Perhaps fighting the BCCI, as this history indicates, is a losing battle, one not to be engaged in by any sane man. But if it was ever going to be taken on, it would have to be a player whose fame would be such that his battles with the BCCI would be backed by the passion of his extensive fan following, someone on whom the BCCI could not crack down on without enraging millions across the land who could take up cudgels on his behalf. I would thus allow myself to dream about a player who would recognise the rhetorical advantage that the passion of his fans afforded, who would ably manipulate the gigantic megaphone his cricketing feats had afforded him, and sally forth to do battle with the BCCI.
This absence of a confrontational streak, this refusal to engage in reform, this unwillingness to be drawn into battles off the pitch, do not sully Tendulkar as a cricket player
Sunil Gavaskar had fired a few shots across the BCCI's bows in his playing career, some of which can be found in his intemperate autobiographySunny Days, but he did not take those battles to their logical conclusion. And since his retirement, he has drawn ever closer to the BCCI. Perhaps someone even bigger than Sunny was required. After his retirement, only one Indian player has met that requirement: Sachin Tendulkar.
Tendulkar has been one of Test cricket's greatest batsmen. His strokeplay brought us many, many hours of pleasure; statistically, some of his records will, in all probability, never be broken; his discipline and dedication and the spirit in which he played the game have been an inspiration for other players and spectators alike. But, as has been evident through his playing career, he was never going to be such an aggressive advocate for Indian cricket players. Indeed, if anything, by virtue of his famed reticence and refusal to be drawn into controversy, he has, perhaps wittingly, perhaps not, become an establishment man. It was only appropriate then, that this retirement announcement would be issued as a statement by the BCCI.

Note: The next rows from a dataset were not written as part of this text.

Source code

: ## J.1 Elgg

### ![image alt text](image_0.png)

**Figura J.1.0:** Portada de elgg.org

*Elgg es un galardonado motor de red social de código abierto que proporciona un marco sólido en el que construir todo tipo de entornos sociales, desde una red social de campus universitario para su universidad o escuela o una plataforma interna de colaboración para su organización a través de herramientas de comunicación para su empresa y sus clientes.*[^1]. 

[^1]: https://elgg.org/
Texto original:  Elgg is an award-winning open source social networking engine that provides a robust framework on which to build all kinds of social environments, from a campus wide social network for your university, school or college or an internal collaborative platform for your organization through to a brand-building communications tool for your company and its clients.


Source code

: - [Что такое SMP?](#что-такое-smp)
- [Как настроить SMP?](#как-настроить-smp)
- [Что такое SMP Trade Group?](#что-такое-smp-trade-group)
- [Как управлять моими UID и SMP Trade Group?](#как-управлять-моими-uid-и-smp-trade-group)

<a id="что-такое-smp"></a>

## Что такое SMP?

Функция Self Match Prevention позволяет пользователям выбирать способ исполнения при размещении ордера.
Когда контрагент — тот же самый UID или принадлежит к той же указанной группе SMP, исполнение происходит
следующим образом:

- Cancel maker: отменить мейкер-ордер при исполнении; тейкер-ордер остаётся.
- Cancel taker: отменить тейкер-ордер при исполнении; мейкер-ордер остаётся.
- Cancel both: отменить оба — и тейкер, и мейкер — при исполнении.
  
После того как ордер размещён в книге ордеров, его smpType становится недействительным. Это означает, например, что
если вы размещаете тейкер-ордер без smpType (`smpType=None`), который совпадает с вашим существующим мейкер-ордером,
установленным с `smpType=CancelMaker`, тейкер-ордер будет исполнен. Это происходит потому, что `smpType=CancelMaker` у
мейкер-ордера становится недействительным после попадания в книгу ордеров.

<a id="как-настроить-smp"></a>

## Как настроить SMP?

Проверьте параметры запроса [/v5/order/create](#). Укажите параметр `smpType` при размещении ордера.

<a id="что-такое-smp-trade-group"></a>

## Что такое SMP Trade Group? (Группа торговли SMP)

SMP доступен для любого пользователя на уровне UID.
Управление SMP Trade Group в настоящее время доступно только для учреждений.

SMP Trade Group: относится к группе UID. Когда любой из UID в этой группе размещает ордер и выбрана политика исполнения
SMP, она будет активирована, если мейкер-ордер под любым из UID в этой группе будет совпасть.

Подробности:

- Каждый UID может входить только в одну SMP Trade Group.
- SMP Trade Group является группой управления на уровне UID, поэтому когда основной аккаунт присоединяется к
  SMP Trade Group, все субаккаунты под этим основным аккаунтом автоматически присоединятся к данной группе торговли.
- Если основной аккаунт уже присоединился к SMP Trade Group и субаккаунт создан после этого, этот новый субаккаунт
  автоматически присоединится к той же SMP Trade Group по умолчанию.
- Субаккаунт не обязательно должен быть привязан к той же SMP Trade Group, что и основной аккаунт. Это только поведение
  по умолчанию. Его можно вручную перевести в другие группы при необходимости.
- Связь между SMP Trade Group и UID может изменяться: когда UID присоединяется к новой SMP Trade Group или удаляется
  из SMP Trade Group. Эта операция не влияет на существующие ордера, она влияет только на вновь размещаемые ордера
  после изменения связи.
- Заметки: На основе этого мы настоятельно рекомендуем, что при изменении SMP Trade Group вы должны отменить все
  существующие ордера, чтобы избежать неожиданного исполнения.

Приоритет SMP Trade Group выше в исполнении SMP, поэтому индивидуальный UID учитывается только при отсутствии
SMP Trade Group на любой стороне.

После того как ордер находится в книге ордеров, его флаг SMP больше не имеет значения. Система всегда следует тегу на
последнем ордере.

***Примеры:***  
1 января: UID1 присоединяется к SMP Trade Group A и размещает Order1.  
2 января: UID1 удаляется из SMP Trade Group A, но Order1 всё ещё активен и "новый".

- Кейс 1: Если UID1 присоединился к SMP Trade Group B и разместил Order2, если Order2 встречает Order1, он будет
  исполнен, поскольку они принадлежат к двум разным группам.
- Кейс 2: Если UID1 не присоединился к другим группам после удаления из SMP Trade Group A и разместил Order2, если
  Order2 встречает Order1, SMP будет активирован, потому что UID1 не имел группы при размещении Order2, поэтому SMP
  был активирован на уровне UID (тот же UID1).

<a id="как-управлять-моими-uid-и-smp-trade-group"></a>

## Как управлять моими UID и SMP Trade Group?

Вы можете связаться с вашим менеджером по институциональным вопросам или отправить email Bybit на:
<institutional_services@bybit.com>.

This absence of a confrontational streak, this refusal to engage in reform, this unwillingness to be drawn into battles off the pitch, do not sully Tendulkar as a cricket player; these lacunae do not diminish his records or lead us to think less of him as a human being. He has borne the burden of unreasonable adulation for very long and still managed to perform at a very high level. And all too many of us would not seek out battle with our bosses.
But the lack of a Tendulkar-led or -inspired player action against the BCCI is still cause for regret, for the sense of a missed opportunity is, for me at least, palpable. During Tendulkar's tenure the BCCI became ever more powerful and wealthy; it became ever more entrenched as the absolute controller of Indian cricket (a fact it asserted with a brutal display of heavy-handedness during the ICL saga). In this same period, Tendulkar, by dint of his extended career, became a kind of Grand Old Man of Indian cricket, moving from fresh-faced teenager to wizened veteran. His voice had acquired considerable sagacity. If any sand could have been thrown in the wheels of the BCCI juggernaut, it would have best originated from Tendulkar.
That moment has now passed. It is unclear whether any Indian player in the future will ever command such "soft" power as Tendulkar did. MS Dhoni, for all his fame, does not meet the bill. (And indeed, as is already evident, he can be just as tight-lipped as Tendulkar.)
So as I prepare to bid farewell to this great batsman, my wistfulness will be coloured by a sense of another kind of loss, of a seemingly singular moment in time - with respect to player-BCCI relations - having come and gone.